• _PROBLEM DESCRIPTION_
Write the records out exactly, so that no picture remains in the copy.
§
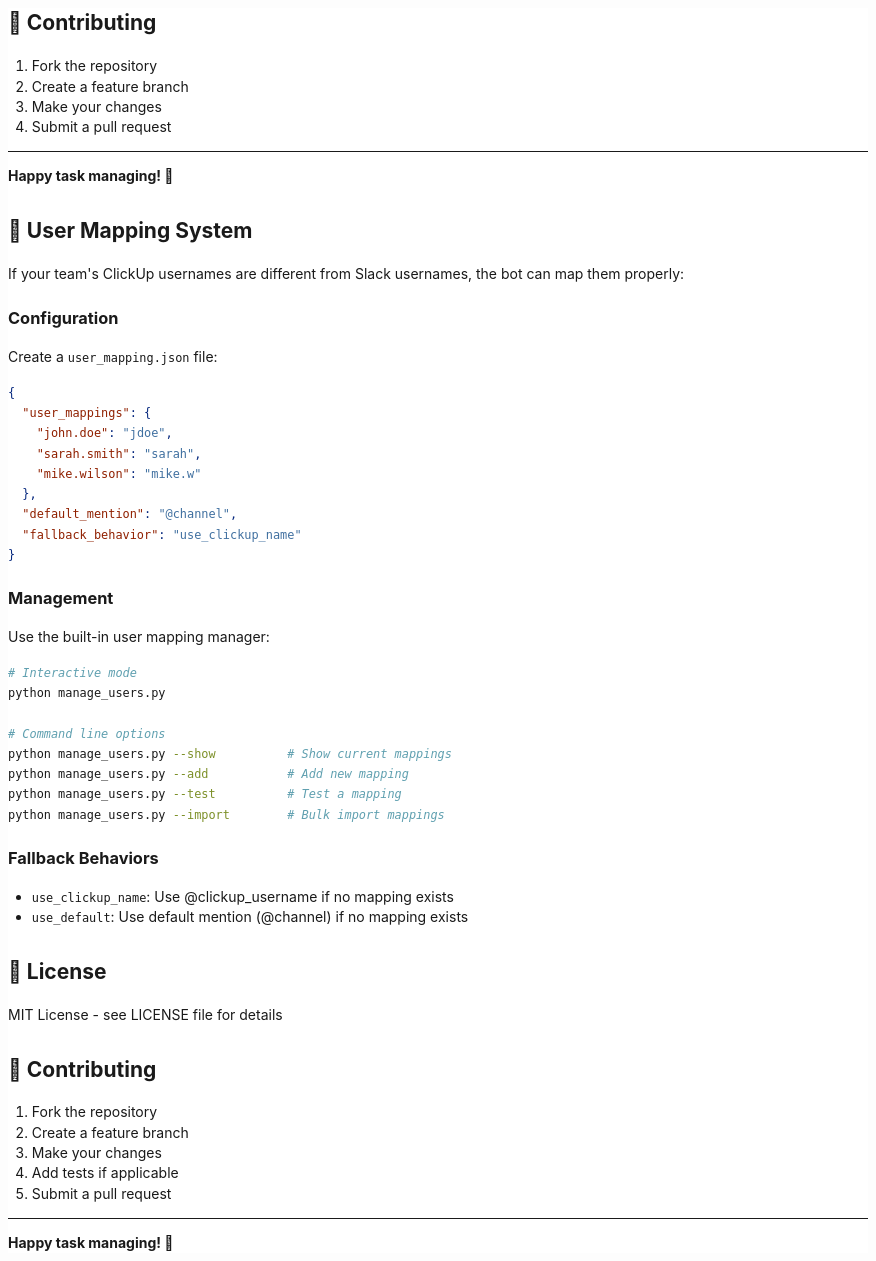 ## 🤝 Contributing

1. Fork the repository
2. Create a feature branch
3. Make your changes
4. Submit a pull request

---

**Happy task managing! 🎉**

## 🤖 User Mapping System

If your team's ClickUp usernames are different from Slack usernames, the bot can map them properly:

### Configuration

Create a `user_mapping.json` file:

```json
{
  "user_mappings": {
    "john.doe": "jdoe",
    "sarah.smith": "sarah",
    "mike.wilson": "mike.w"
  },
  "default_mention": "@channel",
  "fallback_behavior": "use_clickup_name"
}
```

### Management

Use the built-in user mapping manager:

```bash
# Interactive mode
python manage_users.py

# Command line options
python manage_users.py --show          # Show current mappings
python manage_users.py --add           # Add new mapping
python manage_users.py --test          # Test a mapping
python manage_users.py --import        # Bulk import mappings
```

### Fallback Behaviors

- `use_clickup_name`: Use @clickup_username if no mapping exists
- `use_default`: Use default mention (@channel) if no mapping exists

## 📄 License

MIT License - see LICENSE file for details

## 🤝 Contributing

1. Fork the repository
2. Create a feature branch
3. Make your changes
4. Add tests if applicable
5. Submit a pull request

---

**Happy task managing! 🎉** 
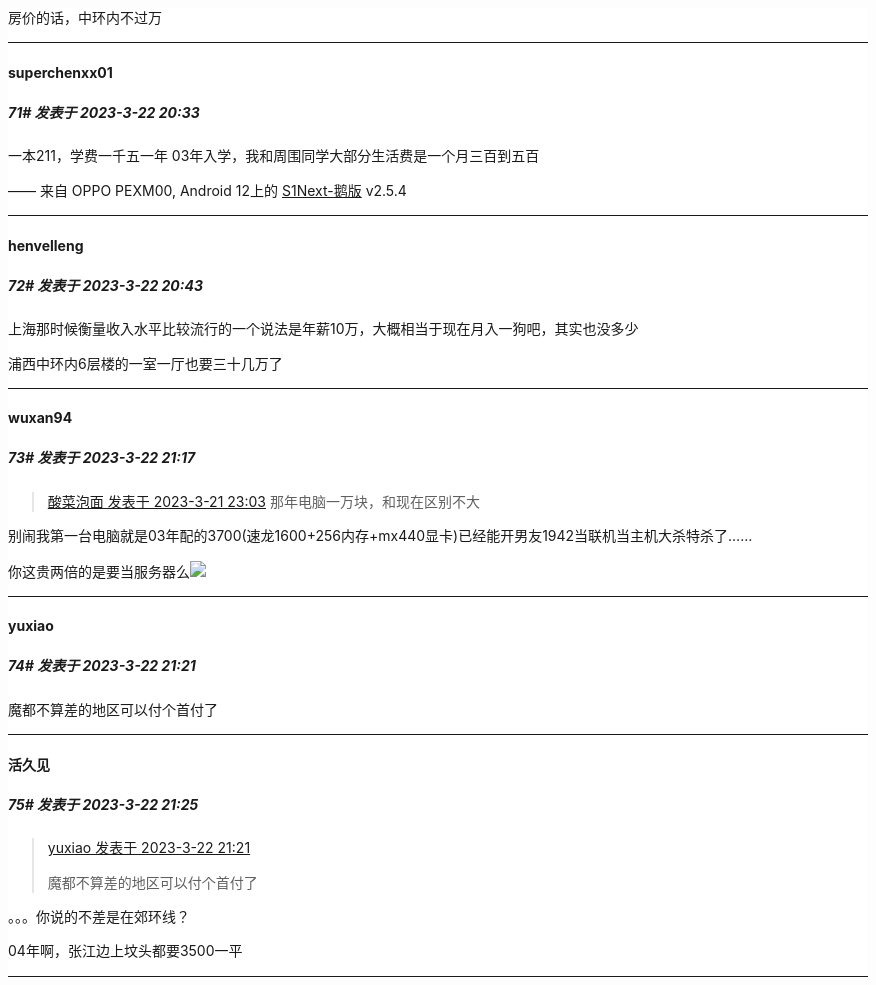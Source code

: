 房价的话，中环内不过万

*****

####  superchenxx01  
##### 71#       发表于 2023-3-22 20:33

一本211，学费一千五一年
03年入学，我和周围同学大部分生活费是一个月三百到五百

—— 来自 OPPO PEXM00, Android 12上的 [S1Next-鹅版](https://github.com/ykrank/S1-Next/releases) v2.5.4


*****

####  henvelleng  
##### 72#       发表于 2023-3-22 20:43

上海那时候衡量收入水平比较流行的一个说法是年薪10万，大概相当于现在月入一狗吧，其实也没多少

浦西中环内6层楼的一室一厅也要三十几万了


*****

####  wuxan94  
##### 73#       发表于 2023-3-22 21:17

<blockquote><a href="httphttps://bbs.saraba1st.com/2b/forum.php?mod=redirect&amp;goto=findpost&amp;pid=60173478&amp;ptid=2125198" target="_blank">酸菜泡面 发表于 2023-3-21 23:03</a>
那年电脑一万块，和现在区别不大</blockquote>
别闹我第一台电脑就是03年配的3700(速龙1600+256内存+mx440显卡)已经能开男友1942当联机当主机大杀特杀了……

你这贵两倍的是要当服务器么<img src="https://static.saraba1st.com/image/smiley/face2017/067.png" referrerpolicy="no-referrer">

*****

####  yuxiao  
##### 74#       发表于 2023-3-22 21:21

魔都不算差的地区可以付个首付了


*****

####  活久见  
##### 75#       发表于 2023-3-22 21:25

<blockquote><a href="httphttps://bbs.saraba1st.com/2b/forum.php?mod=redirect&amp;goto=findpost&amp;pid=60186052&amp;ptid=2125198" target="_blank">yuxiao 发表于 2023-3-22 21:21</a>

魔都不算差的地区可以付个首付了</blockquote>
。。。你说的不差是在郊环线？

04年啊，张江边上坟头都要3500一平

*****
§
• _EXPECTED OUTPUT_
 ## 🤝 Contributing

1. Fork the repository
2. Create a feature branch
3. Make your changes
4. Submit a pull request

---

**Happy task managing! 🎉**

## 🤖 User Mapping System

If your team's ClickUp usernames are different from Slack usernames, the bot can map them properly:

### Configuration

Create a `user_mapping.json` file:

```json
{
  "user_mappings": {
    "john.doe": "jdoe",
    "sarah.smith": "sarah",
    "mike.wilson": "mike.w"
  },
  "default_mention": "@channel",
  "fallback_behavior": "use_clickup_name"
}
```

### Management

Use the built-in user mapping manager:

```bash
# Interactive mode
python manage_users.py

# Command line options
python manage_users.py --show          # Show current mappings
python manage_users.py --add           # Add new mapping
python manage_users.py --test          # Test a mapping
python manage_users.py --import        # Bulk import mappings
```

### Fallback Behaviors

- `use_clickup_name`: Use @clickup_username if no mapping exists
- `use_default`: Use default mention (@channel) if no mapping exists

## 📄 License

MIT License - see LICENSE file for details

## 🤝 Contributing

1. Fork the repository
2. Create a feature branch
3. Make your changes
4. Add tests if applicable
5. Submit a pull request

---

**Happy task managing! 🎉** 
Source code

: 房价的话，中环内不过万

*****

####  superchenxx01  
##### 71#       发表于 2023-3-22 20:33

一本211，学费一千五一年
03年入学，我和周围同学大部分生活费是一个月三百到五百

—— 来自 OPPO PEXM00, Android 12上的 [S1Next-鹅版](https://github.com/ykrank/S1-Next/releases) v2.5.4


*****

####  henvelleng  
##### 72#       发表于 2023-3-22 20:43

上海那时候衡量收入水平比较流行的一个说法是年薪10万，大概相当于现在月入一狗吧，其实也没多少

浦西中环内6层楼的一室一厅也要三十几万了


*****

####  wuxan94  
##### 73#       发表于 2023-3-22 21:17

<blockquote><a href="httphttps://bbs.saraba1st.com/2b/forum.php?mod=redirect&amp;goto=findpost&amp;pid=60173478&amp;ptid=2125198" target="_blank">酸菜泡面 发表于 2023-3-21 23:03</a>
那年电脑一万块，和现在区别不大</blockquote>
别闹我第一台电脑就是03年配的3700(速龙1600+256内存+mx440显卡)已经能开男友1942当联机当主机大杀特杀了……

你这贵两倍的是要当服务器么<img src="https://static.saraba1st.com/image/smiley/face2017/067.png" referrerpolicy="no-referrer">

*****

####  yuxiao  
##### 74#       发表于 2023-3-22 21:21

魔都不算差的地区可以付个首付了


*****

####  活久见  
##### 75#       发表于 2023-3-22 21:25

<blockquote><a href="httphttps://bbs.saraba1st.com/2b/forum.php?mod=redirect&amp;goto=findpost&amp;pid=60186052&amp;ptid=2125198" target="_blank">yuxiao 发表于 2023-3-22 21:21</a>

魔都不算差的地区可以付个首付了</blockquote>
。。。你说的不差是在郊环线？

04年啊，张江边上坟头都要3500一平

*****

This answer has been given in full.